*** Supplied records ***

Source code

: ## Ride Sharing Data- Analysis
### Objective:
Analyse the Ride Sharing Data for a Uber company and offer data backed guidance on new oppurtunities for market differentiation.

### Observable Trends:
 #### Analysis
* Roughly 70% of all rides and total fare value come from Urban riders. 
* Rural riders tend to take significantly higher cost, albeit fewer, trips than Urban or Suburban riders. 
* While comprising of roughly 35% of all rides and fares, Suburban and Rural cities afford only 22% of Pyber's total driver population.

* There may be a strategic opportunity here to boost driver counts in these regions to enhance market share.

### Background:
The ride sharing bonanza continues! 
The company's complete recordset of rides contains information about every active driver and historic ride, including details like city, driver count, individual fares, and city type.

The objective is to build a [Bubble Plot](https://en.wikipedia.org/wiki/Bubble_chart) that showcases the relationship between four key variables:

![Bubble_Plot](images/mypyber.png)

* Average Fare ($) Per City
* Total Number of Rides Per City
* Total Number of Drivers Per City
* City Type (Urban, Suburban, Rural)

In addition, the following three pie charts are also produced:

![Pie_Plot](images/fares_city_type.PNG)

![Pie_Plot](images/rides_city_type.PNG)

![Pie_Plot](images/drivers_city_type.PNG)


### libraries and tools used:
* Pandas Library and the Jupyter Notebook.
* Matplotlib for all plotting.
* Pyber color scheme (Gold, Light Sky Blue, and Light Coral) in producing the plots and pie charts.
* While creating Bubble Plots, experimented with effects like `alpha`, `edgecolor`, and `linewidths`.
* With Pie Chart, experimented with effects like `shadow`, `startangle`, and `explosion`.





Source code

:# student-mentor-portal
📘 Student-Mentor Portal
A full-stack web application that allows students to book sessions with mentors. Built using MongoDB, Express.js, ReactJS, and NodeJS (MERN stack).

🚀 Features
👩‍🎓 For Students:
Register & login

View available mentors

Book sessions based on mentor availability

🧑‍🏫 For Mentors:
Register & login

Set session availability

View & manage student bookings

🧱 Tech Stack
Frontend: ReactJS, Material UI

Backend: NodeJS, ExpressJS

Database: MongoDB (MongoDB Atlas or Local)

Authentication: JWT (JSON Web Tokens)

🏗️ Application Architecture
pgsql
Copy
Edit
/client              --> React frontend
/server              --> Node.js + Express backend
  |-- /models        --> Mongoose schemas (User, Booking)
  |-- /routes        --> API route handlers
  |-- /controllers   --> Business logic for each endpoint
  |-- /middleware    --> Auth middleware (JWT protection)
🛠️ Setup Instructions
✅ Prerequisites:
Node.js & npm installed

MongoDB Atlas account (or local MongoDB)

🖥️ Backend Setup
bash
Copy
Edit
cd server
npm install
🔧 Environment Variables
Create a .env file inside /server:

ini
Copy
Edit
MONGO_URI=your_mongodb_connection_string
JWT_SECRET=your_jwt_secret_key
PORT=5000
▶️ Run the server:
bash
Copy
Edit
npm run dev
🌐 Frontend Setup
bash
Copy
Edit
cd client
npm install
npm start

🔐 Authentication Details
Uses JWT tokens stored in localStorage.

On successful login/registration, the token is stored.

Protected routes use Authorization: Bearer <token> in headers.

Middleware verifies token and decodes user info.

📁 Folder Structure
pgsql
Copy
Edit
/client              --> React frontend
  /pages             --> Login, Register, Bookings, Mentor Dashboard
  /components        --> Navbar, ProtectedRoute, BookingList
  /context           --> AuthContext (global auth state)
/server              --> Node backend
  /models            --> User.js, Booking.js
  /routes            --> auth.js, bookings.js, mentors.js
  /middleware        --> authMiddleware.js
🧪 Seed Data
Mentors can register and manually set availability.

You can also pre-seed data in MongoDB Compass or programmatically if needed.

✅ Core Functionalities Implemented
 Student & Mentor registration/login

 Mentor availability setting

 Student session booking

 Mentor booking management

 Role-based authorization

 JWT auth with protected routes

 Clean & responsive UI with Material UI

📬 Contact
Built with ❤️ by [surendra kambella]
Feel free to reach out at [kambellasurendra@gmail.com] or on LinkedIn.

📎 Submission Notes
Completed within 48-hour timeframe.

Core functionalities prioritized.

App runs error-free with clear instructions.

*** End of Supplied records ***

Write out again exactly the lines that run from the one holding "Student & Mentor registration/login" through the last line of the data; omit all other lines.

» Result:
 Student & Mentor registration/login

 Mentor availability setting

 Student session booking

 Mentor booking management

 Role-based authorization

 JWT auth with protected routes

 Clean & responsive UI with Material UI

📬 Contact
Built with ❤️ by [surendra kambella]
Feel free to reach out at [kambellasurendra@gmail.com] or on LinkedIn.

📎 Submission Notes
Completed within 48-hour timeframe.

Core functionalities prioritized.

App runs error-free with clear instructions.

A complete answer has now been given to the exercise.